* Extracted entries:
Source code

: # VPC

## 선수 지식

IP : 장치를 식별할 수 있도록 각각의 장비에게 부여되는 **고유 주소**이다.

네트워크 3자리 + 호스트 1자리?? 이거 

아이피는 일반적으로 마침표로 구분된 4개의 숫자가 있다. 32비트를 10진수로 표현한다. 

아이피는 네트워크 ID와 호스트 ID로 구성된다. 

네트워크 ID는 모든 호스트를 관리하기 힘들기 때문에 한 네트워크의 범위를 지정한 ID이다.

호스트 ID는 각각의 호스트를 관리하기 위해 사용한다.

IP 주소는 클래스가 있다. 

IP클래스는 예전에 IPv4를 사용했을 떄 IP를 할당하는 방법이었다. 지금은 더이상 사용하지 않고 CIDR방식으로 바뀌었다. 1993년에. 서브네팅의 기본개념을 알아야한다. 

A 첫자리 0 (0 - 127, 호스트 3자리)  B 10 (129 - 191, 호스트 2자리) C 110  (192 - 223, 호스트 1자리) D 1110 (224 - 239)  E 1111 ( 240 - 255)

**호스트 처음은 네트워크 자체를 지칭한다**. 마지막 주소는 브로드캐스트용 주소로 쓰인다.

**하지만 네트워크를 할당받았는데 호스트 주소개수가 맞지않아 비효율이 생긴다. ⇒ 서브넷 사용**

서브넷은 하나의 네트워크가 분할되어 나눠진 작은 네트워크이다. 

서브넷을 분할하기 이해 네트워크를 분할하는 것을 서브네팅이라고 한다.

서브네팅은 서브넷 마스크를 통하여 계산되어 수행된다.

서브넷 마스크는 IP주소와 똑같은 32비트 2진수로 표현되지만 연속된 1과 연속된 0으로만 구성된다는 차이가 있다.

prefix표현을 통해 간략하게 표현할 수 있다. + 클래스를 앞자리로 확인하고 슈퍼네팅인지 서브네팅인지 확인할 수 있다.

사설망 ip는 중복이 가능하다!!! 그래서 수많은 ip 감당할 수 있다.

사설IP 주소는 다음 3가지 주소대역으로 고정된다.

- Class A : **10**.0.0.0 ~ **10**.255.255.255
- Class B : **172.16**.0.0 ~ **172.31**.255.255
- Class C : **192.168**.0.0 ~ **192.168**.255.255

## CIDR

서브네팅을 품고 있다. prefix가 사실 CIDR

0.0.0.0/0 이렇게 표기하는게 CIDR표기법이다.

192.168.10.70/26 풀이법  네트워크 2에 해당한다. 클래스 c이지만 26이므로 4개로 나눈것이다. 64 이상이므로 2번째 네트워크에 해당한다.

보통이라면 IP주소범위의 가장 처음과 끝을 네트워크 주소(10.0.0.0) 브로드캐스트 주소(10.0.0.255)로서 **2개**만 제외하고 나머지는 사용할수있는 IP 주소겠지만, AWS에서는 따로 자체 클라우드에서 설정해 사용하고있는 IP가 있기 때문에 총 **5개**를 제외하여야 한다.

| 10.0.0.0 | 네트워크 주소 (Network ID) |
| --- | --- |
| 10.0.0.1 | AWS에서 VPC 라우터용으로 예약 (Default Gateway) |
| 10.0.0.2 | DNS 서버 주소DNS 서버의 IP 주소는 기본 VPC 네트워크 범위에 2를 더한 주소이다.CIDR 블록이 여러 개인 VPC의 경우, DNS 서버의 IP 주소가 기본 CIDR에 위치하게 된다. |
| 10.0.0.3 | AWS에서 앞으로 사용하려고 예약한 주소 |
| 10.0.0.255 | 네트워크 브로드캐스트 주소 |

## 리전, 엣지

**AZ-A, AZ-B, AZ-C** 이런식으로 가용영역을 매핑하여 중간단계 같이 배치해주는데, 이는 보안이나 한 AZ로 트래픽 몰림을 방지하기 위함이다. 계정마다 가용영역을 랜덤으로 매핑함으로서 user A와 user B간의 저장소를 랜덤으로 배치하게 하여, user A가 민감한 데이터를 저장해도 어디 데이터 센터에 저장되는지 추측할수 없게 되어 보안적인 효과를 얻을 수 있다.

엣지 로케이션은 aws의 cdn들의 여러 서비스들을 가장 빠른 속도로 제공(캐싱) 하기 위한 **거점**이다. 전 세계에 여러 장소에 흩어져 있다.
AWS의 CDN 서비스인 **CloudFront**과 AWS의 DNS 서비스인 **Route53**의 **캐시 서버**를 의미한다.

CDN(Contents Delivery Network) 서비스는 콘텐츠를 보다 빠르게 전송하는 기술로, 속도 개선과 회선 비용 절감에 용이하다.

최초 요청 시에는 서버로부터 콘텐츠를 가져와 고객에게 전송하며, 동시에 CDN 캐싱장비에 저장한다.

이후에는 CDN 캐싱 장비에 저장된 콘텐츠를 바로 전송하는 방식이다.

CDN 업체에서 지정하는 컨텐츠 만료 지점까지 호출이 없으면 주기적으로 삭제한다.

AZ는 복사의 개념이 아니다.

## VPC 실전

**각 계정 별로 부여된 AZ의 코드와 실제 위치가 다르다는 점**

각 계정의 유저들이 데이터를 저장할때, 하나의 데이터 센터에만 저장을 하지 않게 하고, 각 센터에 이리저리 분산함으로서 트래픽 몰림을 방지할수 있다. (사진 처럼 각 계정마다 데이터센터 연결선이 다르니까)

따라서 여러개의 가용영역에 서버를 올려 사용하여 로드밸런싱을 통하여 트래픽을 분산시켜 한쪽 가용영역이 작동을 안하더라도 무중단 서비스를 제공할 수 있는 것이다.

* What the exercise asks:
Reproduce every record, matching each line exactly.

* Output for this exercise:
Source code

: # VPC

## 선수 지식

IP : 장치를 식별할 수 있도록 각각의 장비에게 부여되는 **고유 주소**이다.

네트워크 3자리 + 호스트 1자리?? 이거 

아이피는 일반적으로 마침표로 구분된 4개의 숫자가 있다. 32비트를 10진수로 표현한다. 

아이피는 네트워크 ID와 호스트 ID로 구성된다. 

네트워크 ID는 모든 호스트를 관리하기 힘들기 때문에 한 네트워크의 범위를 지정한 ID이다.

호스트 ID는 각각의 호스트를 관리하기 위해 사용한다.

IP 주소는 클래스가 있다. 

IP클래스는 예전에 IPv4를 사용했을 떄 IP를 할당하는 방법이었다. 지금은 더이상 사용하지 않고 CIDR방식으로 바뀌었다. 1993년에. 서브네팅의 기본개념을 알아야한다. 

A 첫자리 0 (0 - 127, 호스트 3자리)  B 10 (129 - 191, 호스트 2자리) C 110  (192 - 223, 호스트 1자리) D 1110 (224 - 239)  E 1111 ( 240 - 255)

**호스트 처음은 네트워크 자체를 지칭한다**. 마지막 주소는 브로드캐스트용 주소로 쓰인다.

**하지만 네트워크를 할당받았는데 호스트 주소개수가 맞지않아 비효율이 생긴다. ⇒ 서브넷 사용**

서브넷은 하나의 네트워크가 분할되어 나눠진 작은 네트워크이다. 

서브넷을 분할하기 이해 네트워크를 분할하는 것을 서브네팅이라고 한다.

서브네팅은 서브넷 마스크를 통하여 계산되어 수행된다.

서브넷 마스크는 IP주소와 똑같은 32비트 2진수로 표현되지만 연속된 1과 연속된 0으로만 구성된다는 차이가 있다.

prefix표현을 통해 간략하게 표현할 수 있다. + 클래스를 앞자리로 확인하고 슈퍼네팅인지 서브네팅인지 확인할 수 있다.

사설망 ip는 중복이 가능하다!!! 그래서 수많은 ip 감당할 수 있다.

사설IP 주소는 다음 3가지 주소대역으로 고정된다.

- Class A : **10**.0.0.0 ~ **10**.255.255.255
- Class B : **172.16**.0.0 ~ **172.31**.255.255
- Class C : **192.168**.0.0 ~ **192.168**.255.255

## CIDR

서브네팅을 품고 있다. prefix가 사실 CIDR

0.0.0.0/0 이렇게 표기하는게 CIDR표기법이다.

192.168.10.70/26 풀이법  네트워크 2에 해당한다. 클래스 c이지만 26이므로 4개로 나눈것이다. 64 이상이므로 2번째 네트워크에 해당한다.

보통이라면 IP주소범위의 가장 처음과 끝을 네트워크 주소(10.0.0.0) 브로드캐스트 주소(10.0.0.255)로서 **2개**만 제외하고 나머지는 사용할수있는 IP 주소겠지만, AWS에서는 따로 자체 클라우드에서 설정해 사용하고있는 IP가 있기 때문에 총 **5개**를 제외하여야 한다.

| 10.0.0.0 | 네트워크 주소 (Network ID) |
| --- | --- |
| 10.0.0.1 | AWS에서 VPC 라우터용으로 예약 (Default Gateway) |
| 10.0.0.2 | DNS 서버 주소DNS 서버의 IP 주소는 기본 VPC 네트워크 범위에 2를 더한 주소이다.CIDR 블록이 여러 개인 VPC의 경우, DNS 서버의 IP 주소가 기본 CIDR에 위치하게 된다. |
| 10.0.0.3 | AWS에서 앞으로 사용하려고 예약한 주소 |
| 10.0.0.255 | 네트워크 브로드캐스트 주소 |

## 리전, 엣지

**AZ-A, AZ-B, AZ-C** 이런식으로 가용영역을 매핑하여 중간단계 같이 배치해주는데, 이는 보안이나 한 AZ로 트래픽 몰림을 방지하기 위함이다. 계정마다 가용영역을 랜덤으로 매핑함으로서 user A와 user B간의 저장소를 랜덤으로 배치하게 하여, user A가 민감한 데이터를 저장해도 어디 데이터 센터에 저장되는지 추측할수 없게 되어 보안적인 효과를 얻을 수 있다.

엣지 로케이션은 aws의 cdn들의 여러 서비스들을 가장 빠른 속도로 제공(캐싱) 하기 위한 **거점**이다. 전 세계에 여러 장소에 흩어져 있다.
AWS의 CDN 서비스인 **CloudFront**과 AWS의 DNS 서비스인 **Route53**의 **캐시 서버**를 의미한다.

CDN(Contents Delivery Network) 서비스는 콘텐츠를 보다 빠르게 전송하는 기술로, 속도 개선과 회선 비용 절감에 용이하다.

최초 요청 시에는 서버로부터 콘텐츠를 가져와 고객에게 전송하며, 동시에 CDN 캐싱장비에 저장한다.

이후에는 CDN 캐싱 장비에 저장된 콘텐츠를 바로 전송하는 방식이다.

CDN 업체에서 지정하는 컨텐츠 만료 지점까지 호출이 없으면 주기적으로 삭제한다.

AZ는 복사의 개념이 아니다.

## VPC 실전

**각 계정 별로 부여된 AZ의 코드와 실제 위치가 다르다는 점**

각 계정의 유저들이 데이터를 저장할때, 하나의 데이터 센터에만 저장을 하지 않게 하고, 각 센터에 이리저리 분산함으로서 트래픽 몰림을 방지할수 있다. (사진 처럼 각 계정마다 데이터센터 연결선이 다르니까)

따라서 여러개의 가용영역에 서버를 올려 사용하여 로드밸런싱을 통하여 트래픽을 분산시켜 한쪽 가용영역이 작동을 안하더라도 무중단 서비스를 제공할 수 있는 것이다.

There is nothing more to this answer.